Minor misfires also include Jennifer Esposito, who plays the Brooklynese “Working Girl” Stacey Paterno, as Mike’s secretary. Again, here was a potentially great character who eventually evaporated. And Victoria Dilliard as Fox’s smart, no-nonsense secretary was barely ever given anything to do, although she exhibited wide open skies of promise. Also, it took the entire series to find out why the character of James Hobert (Alexander Chaplin), a naïve, corn-fed hick from the Midwest, was hired as the speechwriter for the mayor of the most cosmopolitan city in the world. It was a baffling choice, and there was always an uneasy feeling of miscasting about this character. However, in the last episode, Fox explains that James was brought on because he spoke the way “he wanted the mayor to sound.” Fair enough. Sold.

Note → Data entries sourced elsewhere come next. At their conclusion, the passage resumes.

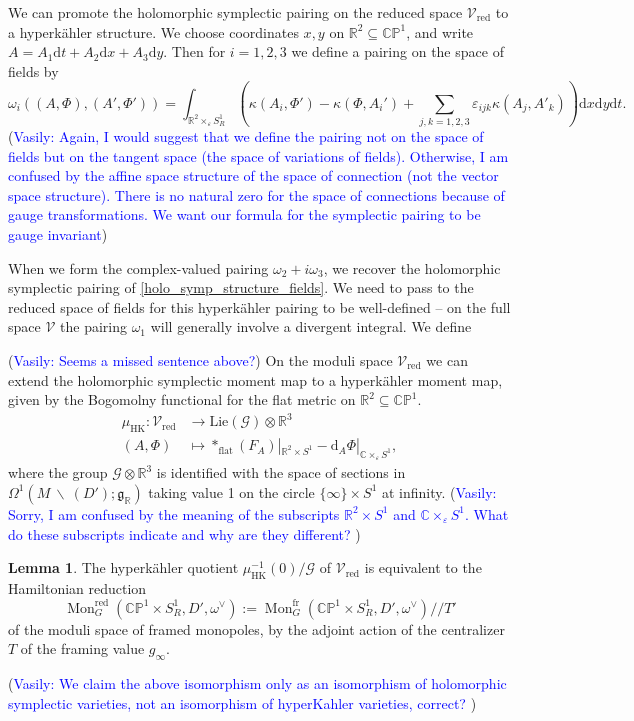 \documentclass[11pt, oneside, reqno]{amsart}
\theoremstyle{definition} \newtheorem{definition}{Definition}[section]
\newtheorem{lemma}[definition]{Lemma}
\theoremstyle{definition} \newtheorem{remark}[definition]{Remark}
\theoremstyle{definition} \newtheorem{remarks}[definition]{Remarks}
\theoremstyle{definition} \newtheorem{question}[definition]{Question}
\theoremstyle{definition} \newtheorem*{note}{Note}
\theoremstyle{definition} \newtheorem{example}[definition]{Example}
\theoremstyle{definition} \newtheorem{examples}[definition]{Examples}
\renewcommand{\gg}{\mathfrak{g}}
\newcommand{\bb}[1]{\mathbb{#1}}
\newcommand{\mr}[1]{\mathrm{#1}}
\newcommand{\mc}[1]{\mathcal{#1}}
\newcommand{\bs}{\ \backslash \ }
\newcommand{\CC}{\mathbb{C}}
\newcommand{\RR}{\mathbb{R}}
\newcommand{\eps}{\varepsilon}
\newcommand{\sub}{\subseteq}
\DeclareMathOperator{\mon}{Mon}
\renewcommand{\d}{\mathrm{d}}
\newcommand{\fr}{\mathrm{fr}}
\newcommand{\vasily}[1]{(\textcolor{blue}{Vasily: #1})}
\begin{document}
We can promote the holomorphic symplectic pairing on the reduced space $\mc V_{\mr{red}}$ to a hyperk\"ahler structure.  We choose coordinates $x,y$ on $\RR^2 \sub \bb{CP}^1$, and write $A = A_1 \d t + A_2 \d x + A_3 \d y$.  Then for $i=1,2,3$ we define a pairing on the space of fields by
\begin{equation}
\label{hyperkahler_structure_fields}
\omega_i((A,\Phi),(A',\Phi')) = \int_{\RR^2 \times_\eps S^1_R} \left(\kappa(A_i,\Phi') - \kappa(\Phi, A_i') + \sum_{j,k=1,2,3} \eps_{ijk} \kappa(A_j,A'_k)\right) \d x \d y \d t.
\end{equation}
\vasily{Again, I would suggest that we define the pairing not on the space
  of fields but on the tangent space (the space of variations of fields). Otherwise,
  I am confused by the affine space structure of the space of connection (not
  the vector space structure). There is no natural zero for the space
  of connections because of gauge transformations. We want our formula
  for the symplectic pairing to be gauge invariant}
  
When we form the complex-valued pairing $\omega_2 + i \omega_3$, we recover the holomorphic symplectic pairing of \ref{holo_symp_structure_fields}.  We need to pass to the reduced space of fields for this hyperk\"ahler pairing to be well-defined -- on the full space $\mc V$ the pairing $\omega_1$ will generally involve a divergent integral.  We define 

\vasily{Seems a missed sentence above?} 
On the moduli space $\mc V_{\mr{red}}$ we can extend the holomorphic symplectic moment map to a hyperk\"ahler moment map, given by the Bogomolny functional for the flat metric on $\RR^2 \sub \bb{CP}^1$.  
\begin{align}
\mu_{\mr{HK}} \colon \mc V_{\mr{red}} &\to \mr{Lie}(\mc G) \otimes \RR^3 \\
(A,\Phi) &\mapsto \ast_{\mr{flat}} (F_A)|_{\RR^2 \times S^1}- \d_A \Phi|_{\CC \times_\eps S^1}, \nonumber
\end{align}
where the group $\mc G \otimes \RR^3$ is identified with the space of sections in $\Omega^1(M \bs (D'); \gg_\RR)$ taking value 1 on the circle $\{\infty\} \times S^1$ at infinity.
\vasily{Sorry, I am confused by the meaning of the subscripts ${\RR^2 \times S^1}$ and $\CC \times_\eps S^1$. What do these subscripts indicate and why are they different? } 
  
\begin{lemma}
The hyperk\"ahler quotient $\mu_{\mr{HK}}^{-1}(0)/\mc G$ of $\mc V_{\mr{red}}$ is equivalent to the Hamiltonian reduction 
\[\mon^\mr{red}_G(\bb{CP}^1 \times S^1_R, D', \omega^\vee) := \mon^\fr_G(\bb{CP}^1 \times S^1_R, D', \omega^\vee) /\!/ T'\]
of the moduli space of framed monopoles, by the adjoint action of the centralizer $T$ of the framing value $g_\infty$.
\end{lemma}
\vasily{We claim the above isomorphism only as an isomorphism of holomorphic
  symplectic varieties, not an isomorphism of hyperKahler varieties, correct?
}
\end{document}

Sadly, Fox made the difficult decision to leave the show in 2000 due to his battle with Parkinson’s disease. The series continued on with the excellent Charlie Sheen in the role of the spin slinger, not exactly eclipsing Fox but bringing to the table that playboy/frat boy sense of humor that has become Sheen’s ticket to ride on television. Even though the show did not lose any of its punch, it somehow lost its hold on the public and left the air a couple of seasons later.

Fox’s parting episodes are included in this collection, and they are poignant but not overly sappy. What sticks in your mind, however, is not so much Fox’s tearful final curtain call, but an earlier episode in which he is standing on the bow of the Staten Island Ferry, his arms outstretched a la Leonardo DiCaprio in Titanic. He is shouting, “I AM DEPUTY MAYOR OF THE WORLD!” It’s funny as anything, but what makes it touching is the view of the skyline in front of Fox, with the World Trade Center gleaming in the foreground. It reminds us of that Clinton-Giuliani era of joyous stability. We didn’t know how content we were before the world changed forever, with Fox balanced firmly on that boat, happiness gushing out of his big heart. The Twin Towers spread out in front of him, all of us unaware of what was to come and what we were leaving behindYou can still recapture some of that lost magic in this terrific DVD collection.